2. How do Independent Living pioneers define Independent Living?

“Independent Living is a philosophy and a movement of people with disabilities who work for self-determination, equal opportunities and self-respect. [….] Independent Living means that we demand the same choices and control in our every-day lives that our non-disabled brothers and sisters, neighbours and friends take for granted. We want to grow up in our families, go to the neighbourhood school, use the same bus as our neighbours and work in jobs that are in line with our education and interests, and start families of our own. Since we are the best experts on our needs, we need to show the solutions we want, need to be in charge of our lives, think and speak for ourselves – just as everybody else. To this end we must support and learn from each other, organize ourselves and work for political changes that lead to the legal protection of our human and civil rights. We are profoundly ordinary people sharing the same need to feel included, recognized and loved. As long as we regard our disabilities as tragedies, we will be pitied. As long as we feel ashamed of whom we are, our lives will be regarded as useless. As long as we remain silent, we will be told by others what to do.” (Adolf Ratzka, Sweden)

“What does independent living mean to me? I think that is a very deep, life changing question and it means a lot of things. I suppose I could say it has changed my life and I know it has changed the lives of many other disabled people whom I have come into contact with […] It is very hard I think to get that message across to people who perhaps are not dependent on others to support them in their day-to-day living. But it has provided me with a life, my work – I have worked widely – and the opportunities and the choices to do the things I want, like you do. I think with the restrictions somebody like myself has, with the kind of severe impairment I have, it is freedom. It is the freedom for me to be able to do what I want to do, when I want to do it, in a way, because I have people around me who can support me to do that.” (John Evans, UK)

3. What is the brief history of the Independent Living movement in Europe?

The idea of the Independent Living movement spread to Europe from the United States of America in the late 1960s, whereas the European Network on Independent Living (ENIL) was established in 1989 (see: Fact sheet on ENIL). One of the pioneers of the movement in Europe was Adolf Ratzka. At the age of 22, he won a scholarship to study in California. There, he experienced personal assistance and other accessible facilities. In 1973, he moved to Sweden, where he found that attitudes towards disabled people were much different. In 1984, he founded STIL – the Stockholm Cooperative for Independent Living. The idea was to reverse the situation of disabled people, where they are perceived as service users, not patients or objects of care. In the UK, John Evans and several other disabled people living in the same institution – together known as Project 81 – managed to break free by persuading relevant authorities to redirect the funding away from the institution, so that disabled people themselves can choose their own housing and support. Although the Independent Living movement has spread to many countries, personal assistance is still not widely available and large numbers of disabled people are still segregated in institutions.

 

4. What does Independent Living mean for disabled people?

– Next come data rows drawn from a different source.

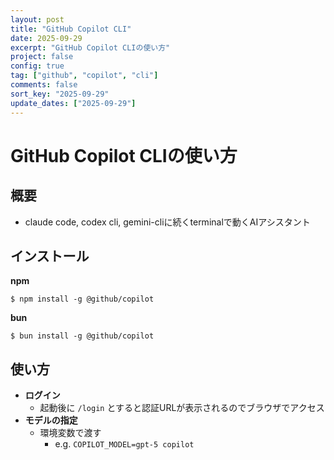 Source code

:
 ```yaml
---
layout: post
title: "GitHub Copilot CLI"
date: 2025-09-29
excerpt: "GitHub Copilot CLIの使い方"
project: false
config: true
tag: ["github", "copilot", "cli"]
comments: false
sort_key: "2025-09-29"
update_dates: ["2025-09-29"]
---
```


# GitHub Copilot CLIの使い方

## 概要
 - claude code, codex cli, gemini-cliに続くterminalで動くAIアシスタント

## インストール

**npm**
```console
$ npm install -g @github/copilot
```

**bun**
```console
$ bun install -g @github/copilot
```

## 使い方
 - **ログイン**
   - 起動後に `/login` とすると認証URLが表示されるのでブラウザでアクセス
 - **モデルの指定**
   - 環境変数で渡す
     - e.g. `COPILOT_MODEL=gpt-5 copilot`
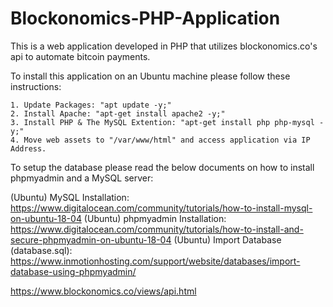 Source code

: # Blockonomics-PHP-Application
This is a web application developed in PHP that utilizes blockonomics.co's api to automate bitcoin payments.


To install this application on an Ubuntu machine please follow these instructions:

```
1. Update Packages: "apt update -y;"
2. Install Apache: "apt-get install apache2 -y;"
3. Install PHP & The MySQL Extention: "apt-get install php php-mysql -y;"
4. Move web assets to "/var/www/html" and access application via IP Address.
```

To setup the database please read the below documents on how to install phpmyadmin and a MySQL server:

(Ubuntu) MySQL Installation: https://www.digitalocean.com/community/tutorials/how-to-install-mysql-on-ubuntu-18-04
(Ubuntu) phpmyadmin Installation: https://www.digitalocean.com/community/tutorials/how-to-install-and-secure-phpmyadmin-on-ubuntu-18-04 
(Ubuntu) Import Database (database.sql): https://www.inmotionhosting.com/support/website/databases/import-database-using-phpmyadmin/

https://www.blockonomics.co/views/api.html
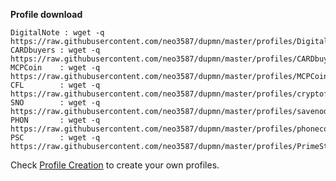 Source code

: **Profile download**
```
DigitalNote : wget -q https://raw.githubusercontent.com/neo3587/dupmn/master/profiles/DigitalNote.dmn
CARDbuyers : wget -q https://raw.githubusercontent.com/neo3587/dupmn/master/profiles/CARDbuyers.dmn
MCPCoin    : wget -q https://raw.githubusercontent.com/neo3587/dupmn/master/profiles/MCPCoin.dmn
CFL        : wget -q https://raw.githubusercontent.com/neo3587/dupmn/master/profiles/cryptoflow.dmn
SNO        : wget -q https://raw.githubusercontent.com/neo3587/dupmn/master/profiles/savenode.dmn
PHON       : wget -q https://raw.githubusercontent.com/neo3587/dupmn/master/profiles/phonecoin.dmn
PSC        : wget -q https://raw.githubusercontent.com/neo3587/dupmn/master/profiles/PrimeStone.dmn
```
Check [Profile Creation](https://github.com/rubber-duckie-au/dupmn#-profile-creation) to create your own profiles.
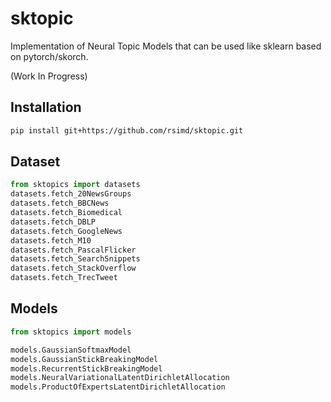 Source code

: # sktopic
Implementation of Neural Topic Models that can be used like sklearn based on pytorch/skorch. 

(Work In Progress)

## Installation
 
```bash
pip install git+https://github.com/rsimd/sktopic.git
```

## Dataset
```python
from sktopics import datasets
datasets.fetch_20NewsGroups
datasets.fetch_BBCNews
datasets.fetch_Biomedical
datasets.fetch_DBLP
datasets.fetch_GoogleNews
datasets.fetch_M10
datasets.fetch_PascalFlicker
datasets.fetch_SearchSnippets
datasets.fetch_StackOverflow
datasets.fetch_TrecTweet
```

## Models
```python
from sktopics import models

models.GaussianSoftmaxModel
models.GaussianStickBreakingModel
models.RecurrentStickBreakingModel
models.NeuralVariationalLatentDirichletAllocation
models.ProductOfExpertsLatentDirichletAllocation
```

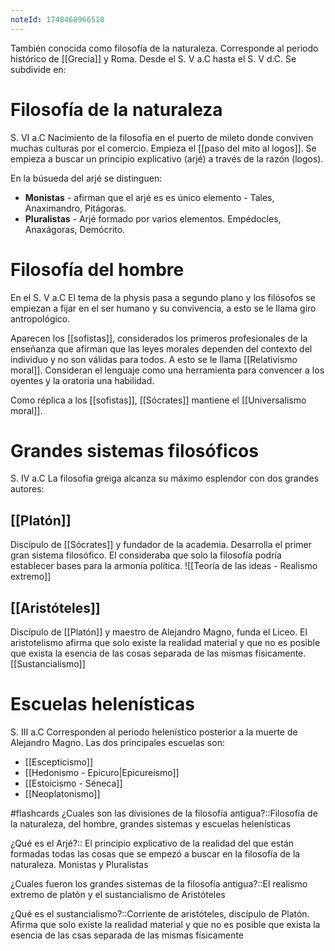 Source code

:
 ```yaml
---
noteId: 1748468966518
---
```


También conocida como filosofía de la naturaleza. Corresponde al periodo histórico de [[Grecia]] y Roma. Desde el S. V a.C hasta el S. V d.C. Se subdivide en:
# Filosofía de la naturaleza
S. VI a.C Nacimiento de la filosofía en el puerto de mileto donde conviven muchas culturas por el comercio. Empieza el [[paso del mito al logos]]. Se empieza a buscar un principio explicativo (arjé) a través de la razón (logos).

En la búsueda del arjé se distinguen: 
- **Monistas** - afirman que el arjé es es único elemento - Tales, Anaximandro, Pitágoras.
- **Pluralistas** - Arjé formado por varios elementos. Empédocles, Anaxágoras, Demócrito.

# Filosofía del hombre
En el S. V a.C El tema de la physis pasa a segundo plano y los filósofos se empiezan a fijar en el ser humano y su convivencia, a esto se le llama giro antropológico.

Aparecen los [[sofistas]], considerados los primeros profesionales de la enseñanza que afirman que las leyes morales dependen del contexto del individuo y no son válidas para todos. A esto se le llama [[Relativismo moral]]. Consideran el lenguaje como una herramienta para convencer a los oyentes y la oratoria una habilidad.

Como réplica a los [[sofistas]], [[Sócrates]] mantiene el [[Universalismo moral]].

# Grandes sistemas filosóficos
S. IV a.C La filosofía greiga alcanza su máximo esplendor con dos grandes autores:
## [[Platón]]
Discípulo de [[Sócrates]] y fundador de la academia. Desarrolla el primer gran sistema filosófico. El consideraba que solo la filosofía podría establecer bases para la armonía política.
![[Teoría de las ideas - Realismo extremo]]

## [[Aristóteles]]
Discípulo de [[Platón]] y maestro de Alejandro Magno, funda el Liceo.
El aristotelismo afirma que solo existe la realidad material y que no es posible que exista la esencia de las cosas separada de las mismas físicamente. [[Sustancialismo]]

# Escuelas helenísticas
S. III a.C Corresponden al periodo helenístico posterior a la muerte de Alejandro Magno. Las dos principales escuelas son:
- [[Escepticismo]]
- [[Hedonismo - Epicuro|Epicureísmo]]
- [[Estoicismo - Séneca]]
- [[Neoplatonismo]]


#flashcards 
¿Cuales son las divisiones de la filosofía antigua?::Filosofía de la naturaleza, del hombre, grandes sistemas y escuelas helenísticas
<!--SR:!2025-05-30,1,228-->

¿Qué es el Arjé?:: El principio explicativo de la realidad del que están formadas todas las cosas que se empezó a buscar en la filosofía de la naturaleza. Monistas y Pluralistas
<!--SR:!2025-05-30,1,228-->

¿Cuales fueron los grandes sistemas de la filosofía antigua?::El realismo extremo de platón y el sustancialismo de Aristóteles
<!--SR:!2025-05-30,1,228-->

¿Qué es el sustancialismo?::Corriente de aristóteles, discípulo de Platón. Afirma que solo existe la realidad material y que no es posible que exista la esencia de las csas separada de las mismas físicamente
<!--SR:!2025-05-30,1,230--> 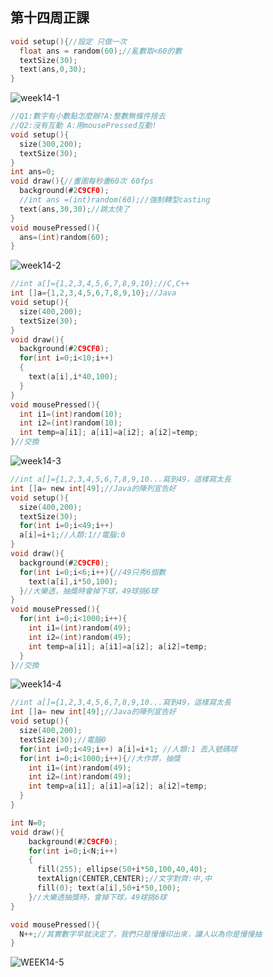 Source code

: ## 第十四周正課

```c
void setup(){//設定 只做一次
  float ans = random(60);//亂數取<60的數
  textSize(30);
  text(ans,0,30);
}
```
![week14-1](https://user-images.githubusercontent.com/71545492/119921479-a773f880-bfa0-11eb-90f0-79c0d9923b94.png)


```c
//Q1:數字有小數點怎麼辦?A:整數無條件捨去
//Q2:沒有互動 A:用mousePressed互動!
void setup(){
  size(300,200);
  textSize(30);
}
int ans=0;
void draw(){//畫圖每秒畫60次 60fps
  background(#2C9CF0);
  //int ans =(int)random(60);//強制轉型casting
  text(ans,30,30);//跳太快了
}
void mousePressed(){
  ans=(int)random(60);
}
```
![week14-2](https://user-images.githubusercontent.com/71545492/119921486-aba01600-bfa0-11eb-92a6-6c47cd3b2126.png)


```c
//int a[]={1,2,3,4,5,6,7,8,9,10};//C,C++
int []a={1,2,3,4,5,6,7,8,9,10};//Java
void setup(){
  size(400,200);
  textSize(30);
}
void draw(){
  background(#2C9CF0);
  for(int i=0;i<10;i++)
  {
    text(a[i],i*40,100);
  }
}
void mousePressed(){
  int i1=(int)random(10);
  int i2=(int)random(10);
  int temp=a[i1]; a[i1]=a[i2]; a[i2]=temp;
}//交換
```
![week14-3](https://user-images.githubusercontent.com/71545492/119924372-09832c80-bfa6-11eb-9fd5-02e6d676e9cc.png)


```c
//int a[]={1,2,3,4,5,6,7,8,9,10...寫到49，這樣寫太長
int []a= new int[49];//Java的陣列宣告好
void setup(){
  size(400,200);
  textSize(30);
  for(int i=0;i<49;i++)
  a[i]=i+1;//人類:1//電腦:0
}
void draw(){
  background(#2C9CF0);
  for(int i=0;i<6;i++){//49只秀6個數
    text(a[i],i*50,100);
  }//大樂透，抽獎時會掉下球，49球挑6球
}
void mousePressed(){
  for(int i=0;i<1000;i++){
    int i1=(int)random(49);
    int i2=(int)random(49);
    int temp=a[i1]; a[i1]=a[i2]; a[i2]=temp;
  }
}//交換
```
![week14-4](https://user-images.githubusercontent.com/71545492/119924343-fec89780-bfa5-11eb-956e-f62aa6fbb923.png)

```c
//int a[]={1,2,3,4,5,6,7,8,9,10...寫到49，這樣寫太長
int []a= new int[49];//Java的陣列宣告好
void setup(){
  size(400,200);
  textSize(30);//電腦0
  for(int i=0;i<49;i++) a[i]=i+1; //人類:1 丟入號碼球
  for(int i=0;i<1000;i++){//大作弊，抽獎
    int i1=(int)random(49);
    int i2=(int)random(49);
    int temp=a[i1]; a[i1]=a[i2]; a[i2]=temp;
  }
}

int N=0;
void draw(){
    background(#2C9CF0);
    for(int i=0;i<N;i++)
    {
      fill(255); ellipse(50+i*50,100,40,40);
      textAlign(CENTER,CENTER);//文字對齊:中,中
      fill(0); text(a[i],50+i*50,100);
    }//大樂透抽獎時，會掉下球，49球挑6球
}

void mousePressed(){
  N++;//其實數字早就決定了，我們只是慢慢印出來，讓人以為你是慢慢抽
}
```
![WEEK14-5](https://user-images.githubusercontent.com/71545492/119928672-a0ec7d80-bfae-11eb-8621-62941da2d1e9.png)
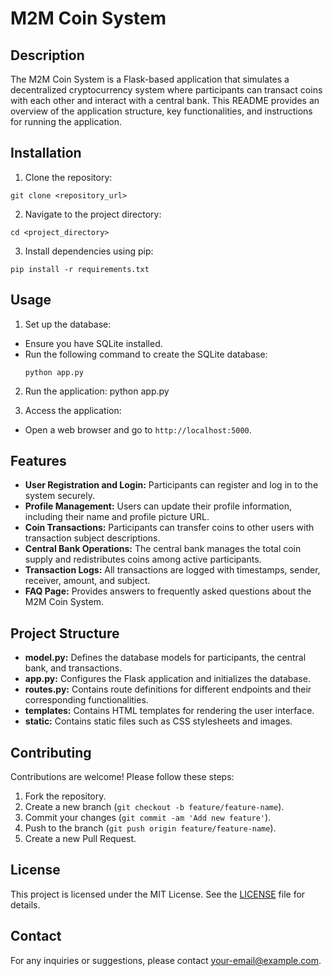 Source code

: # M2M Coin System

## Description
The M2M Coin System is a Flask-based application that simulates a decentralized cryptocurrency system where participants can transact coins with each other and interact with a central bank. This README provides an overview of the application structure, key functionalities, and instructions for running the application.

## Installation
1. Clone the repository:
  ```
git clone <repository_url>
  ```

2. Navigate to the project directory:
  ```
cd <project_directory>
  ```

3. Install dependencies using pip:
  ```
pip install -r requirements.txt
  ```



## Usage
1. Set up the database:
- Ensure you have SQLite installed.
- Run the following command to create the SQLite database:
  ```
  python app.py
  ```

2. Run the application:
python app.py


3. Access the application:
- Open a web browser and go to `http://localhost:5000`.

## Features
- **User Registration and Login:** Participants can register and log in to the system securely.
- **Profile Management:** Users can update their profile information, including their name and profile picture URL.
- **Coin Transactions:** Participants can transfer coins to other users with transaction subject descriptions.
- **Central Bank Operations:** The central bank manages the total coin supply and redistributes coins among active participants.
- **Transaction Logs:** All transactions are logged with timestamps, sender, receiver, amount, and subject.
- **FAQ Page:** Provides answers to frequently asked questions about the M2M Coin System.

## Project Structure
- **model.py:** Defines the database models for participants, the central bank, and transactions.
- **app.py:** Configures the Flask application and initializes the database.
- **routes.py:** Contains route definitions for different endpoints and their corresponding functionalities.
- **templates:** Contains HTML templates for rendering the user interface.
- **static:** Contains static files such as CSS stylesheets and images.

## Contributing
Contributions are welcome! Please follow these steps:
1. Fork the repository.
2. Create a new branch (`git checkout -b feature/feature-name`).
3. Commit your changes (`git commit -am 'Add new feature'`).
4. Push to the branch (`git push origin feature/feature-name`).
5. Create a new Pull Request.

## License
This project is licensed under the MIT License. See the [LICENSE](LICENSE) file for details.

## Contact
For any inquiries or suggestions, please contact [your-email@example.com](mailto:your-email@example.com).
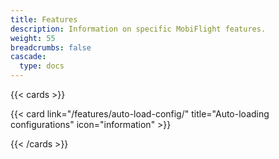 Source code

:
 ```yaml
---
title: Features
description: Information on specific MobiFlight features.
weight: 55
breadcrumbs: false
cascade:
  type: docs
---
```


{{< cards >}}

{{< card link="/features/auto-load-config/" title="Auto-loading configurations" icon="information" >}}

{{< /cards >}}
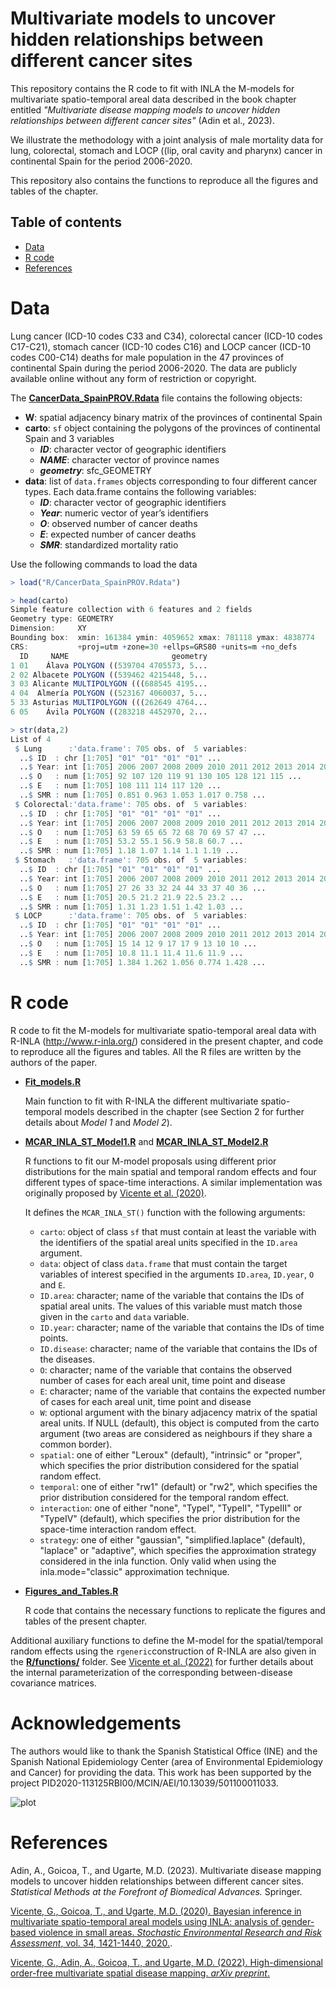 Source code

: # Multivariate models to uncover hidden relationships between different cancer sites
This repository contains the R code to fit with INLA the M-models for multivariate spatio-temporal areal data described in the book chapter entitled _"Multivariate disease mapping models to uncover hidden relationships between different cancer sites"_ (Adin et al., 2023). 

We illustrate the methodology with a joint analysis of male mortality data for lung, colorectal, stomach and LOCP ((lip,
oral cavity and pharynx) cancer in continental Spain for the period 2006-2020. 

This repository also contains the functions to reproduce all the figures and tables of the chapter.


## Table of contents

- [Data](#Data)
- [R code](#R-code)
- [References](#References)


# Data
Lung cancer (ICD-10 codes C33 and C34), colorectal cancer (ICD-10 codes C17-C21), stomach cancer (ICD-10 codes C16) and LOCP cancer (ICD-10 codes C00-C14) deaths for male population in the 47 provinces of continental Spain during the period 2006-2020. The data are publicly available online without any form of restriction or copyright.

The [**CancerData_SpainPROV.Rdata**](https://github.com/spatialstatisticsupna/BookChapter_STMmodels/blob/master/R/CancerData_SpainPROV.Rdata) file contains the following objects:
  - **W**: spatial adjacency binary matrix of the provinces of continental Spain
  - **carto**: `sf` object containing the polygons of the provinces of continental Spain and 3 variables
    - **_ID_**: character vector of geographic identifiers
    - **_NAME_**: character vector of province names
    - **_geometry_**: sfc_GEOMETRY
  - **data**: list of `data.frames` objects corresponding to four different cancer types. Each data.frame contains the following variables:
    - **_ID_**: character vector of geographic identifiers  
    - **_Year_**: numeric vector of year’s identifiers
    - **_O_**: observed number of cancer deaths
    - **_E_**: expected number of cancer deaths
    - **_SMR_**: standardized mortality ratio


Use the following commands to load the data
```r 
> load("R/CancerData_SpainPROV.Rdata")

> head(carto)
Simple feature collection with 6 features and 2 fields
Geometry type: GEOMETRY
Dimension:     XY
Bounding box:  xmin: 161384 ymin: 4059652 xmax: 781118 ymax: 4838774
CRS:           +proj=utm +zone=30 +ellps=GRS80 +units=m +no_defs
  ID     NAME                       geometry
1 01    Álava POLYGON ((539704 4705573, 5...
2 02 Albacete POLYGON ((539462 4215448, 5...
3 03 Alicante MULTIPOLYGON (((688545 4195...
4 04  Almería POLYGON ((523167 4060037, 5...
5 33 Asturias MULTIPOLYGON (((262649 4764...
6 05    Ávila POLYGON ((283218 4452970, 2...

> str(data,2)
List of 4
 $ Lung      :'data.frame':	705 obs. of  5 variables:
  ..$ ID  : chr [1:705] "01" "01" "01" "01" ...
  ..$ Year: int [1:705] 2006 2007 2008 2009 2010 2011 2012 2013 2014 2015 ...
  ..$ O   : num [1:705] 92 107 120 119 91 130 105 128 121 115 ...
  ..$ E   : num [1:705] 108 111 114 117 120 ...
  ..$ SMR : num [1:705] 0.851 0.963 1.053 1.017 0.758 ...
 $ Colorectal:'data.frame':	705 obs. of  5 variables:
  ..$ ID  : chr [1:705] "01" "01" "01" "01" ...
  ..$ Year: int [1:705] 2006 2007 2008 2009 2010 2011 2012 2013 2014 2015 ...
  ..$ O   : num [1:705] 63 59 65 65 72 68 70 69 57 47 ...
  ..$ E   : num [1:705] 53.2 55.1 56.9 58.8 60.7 ...
  ..$ SMR : num [1:705] 1.18 1.07 1.14 1.1 1.19 ...
 $ Stomach   :'data.frame':	705 obs. of  5 variables:
  ..$ ID  : chr [1:705] "01" "01" "01" "01" ...
  ..$ Year: int [1:705] 2006 2007 2008 2009 2010 2011 2012 2013 2014 2015 ...
  ..$ O   : num [1:705] 27 26 33 32 24 44 33 37 40 36 ...
  ..$ E   : num [1:705] 20.5 21.2 21.9 22.5 23.2 ...
  ..$ SMR : num [1:705] 1.31 1.23 1.51 1.42 1.03 ...
 $ LOCP      :'data.frame':	705 obs. of  5 variables:
  ..$ ID  : chr [1:705] "01" "01" "01" "01" ...
  ..$ Year: int [1:705] 2006 2007 2008 2009 2010 2011 2012 2013 2014 2015 ...
  ..$ O   : num [1:705] 15 14 12 9 17 17 9 13 10 10 ...
  ..$ E   : num [1:705] 10.8 11.1 11.4 11.6 11.9 ...
  ..$ SMR : num [1:705] 1.384 1.262 1.056 0.774 1.428 ...
```

# R code
R code to fit the M-models for multivariate spatio-temporal areal data with R-INLA (http://www.r-inla.org/) considered in the present chapter, and code to reproduce all the figures and tables. All the R files are written by the authors of the paper.

- [**Fit_models.R**](https://github.com/spatialstatisticsupna/BookChapter_STMmodels/blob/master/R/Fit_models.R)

  Main function to fit with R-INLA the different multivariate spatio-temporal models described in the chapter (see Section 2 for further details about _Model 1_ and _Model 2_).
  
- [**MCAR_INLA_ST_Model1.R**](https://github.com/spatialstatisticsupna/BookChapter_STMmodels/blob/master/R/MCAR_INLA_ST_Model1.R) and [**MCAR_INLA_ST_Model2.R**](https://github.com/spatialstatisticsupna/BookChapter_STMmodels/blob/master/R/MCAR_INLA_ST_Model2.R)

  R functions to fit our M-model proposals using different prior distributions for the main spatial and temporal random effects and four different types of space-time interactions. A similar implementation was originally proposed by [Vicente et al. (2020)](https://doi.org/10.1007/s00477-020-01808-x).
  
  It defines the `MCAR_INLA_ST()` function with the following arguments:
  
  * `carto`: object of class `sf` that must contain at least the variable with the identifiers of the spatial areal units specified in the `ID.area` argument.
  * `data`: object of class `data.frame` that must contain the target variables of interest specified in the arguments `ID.area`, `ID.year`, `O` and `E`.
  * `ID.area`: character; name of the variable that contains the IDs of spatial areal units. The values of this variable must match those given in the `carto` and `data` variable.
  * `ID.year`: character; name of the variable that contains the IDs of time points.
  * `ID.disease`: character; name of the variable that contains the IDs of the diseases.
  * `O`: character; name of the variable that contains the observed number of cases for each areal unit, time point and disease
  * `E`: character; name of the variable that contains the expected number of cases for each areal unit, time point and disease
  * `W`: optional argument with the binary adjacency matrix of the spatial areal units. If NULL (default), this object is computed from the carto argument (two areas are considered as neighbours if they share a common border).
  * `spatial`: one of either "Leroux" (default), "intrinsic" or "proper", which specifies the prior distribution considered for the spatial random effect.
  * `temporal`: one of either "rw1" (default) or "rw2", which specifies the prior distribution considered for the temporal random effect.
  * `interaction`: one of either "none", "TypeI", "TypeII", "TypeIII" or "TypeIV" (default), which specifies the prior distribution for the space-time interaction random effect.
  * `strategy`: one of either "gaussian", "simplified.laplace" (default), "laplace" or "adaptive", which specifies the approximation strategy considered in the inla
function. Only valid when using the inla.mode="classic" approximation technique.
  
- [**Figures_and_Tables.R**](https://github.com/spatialstatisticsupna/BookChapter_STMmodels/blob/master/R/Figures_and_Tables.R)

  R code that contains the necessary functions to replicate the figures and tables of the present chapter.
  
Additional auxiliary functions to define the M-model for the spatial/temporal random effects using the `rgeneric`construction of R-INLA are also given in the [**R/functions/**](https://github.com/spatialstatisticsupna/BookChapter_STMmodels/blob/master/R/functions/) folder. See [Vicente et al. (2022)](https://arxiv.org/abs/2210.14849) for further details about the internal parameterization of the corresponding between-disease covariance matrices.
  

# Acknowledgements
The authors would like to thank the Spanish Statistical Office (INE) and the Spanish National Epidemiology Center (area of Environmental Epidemiology and Cancer) for providing the data. This work has been supported by the project PID2020-113125RBI00/MCIN/AEI/10.13039/501100011033.

![plot](https://github.com/spatialstatisticsupna/bigDM/blob/master/micin-aei.jpg)


# References
Adin, A., Goicoa, T., and Ugarte, M.D. (2023). Multivariate disease mapping models to uncover hidden relationships between different cancer sites. _Statistical Methods at the Forefront of Biomedical Advances._ Springer.

[Vicente, G., Goicoa, T., and Ugarte, M.D. (2020). Bayesian inference in multivariate spatio-temporal areal models using INLA: analysis of gender-based violence in small areas. _Stochastic Environmental Research and Risk Assessment_, vol. 34, 1421-1440, 2020.](https://doi.org/10.1007/s00477-020-01808-x).

[Vicente, G., Adin, A., Goicoa, T., and Ugarte, M.D. (2022). High-dimensional order-free multivariate spatial disease mapping. _arXiv preprint_.](https://arxiv.org/abs/2210.14849)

The key principles of Independent Living are: choice, control, freedom, equality. The main objective of the Independent Living movement is to change the status of disabled people – from patients and objects of care and charity to equal citizens and rights holders. Independent Living focuses on empowerment and demands the same degree of self-determination, freedom of choice and control over everyday life for disabled people, as expected by any other citizen.

 

5. Does independent living mean being on one’s own?

“Living independently” does not mean that disabled people have to be independent in the sense of living a highly individualised and self-sufficient life, at a distance from other people. It is, rather, based on a social model of disability, which recognises that people are not limited in their choices because of any inherent feature or condition of the person themselves, but by the social and physical environment in which they live. In enabling environments, things are not done to a person, but rather disabled people are supported, just like anyone else, to make independent and autonomous, and when needed, supported decisions.

 

6. Can all disabled people live independently?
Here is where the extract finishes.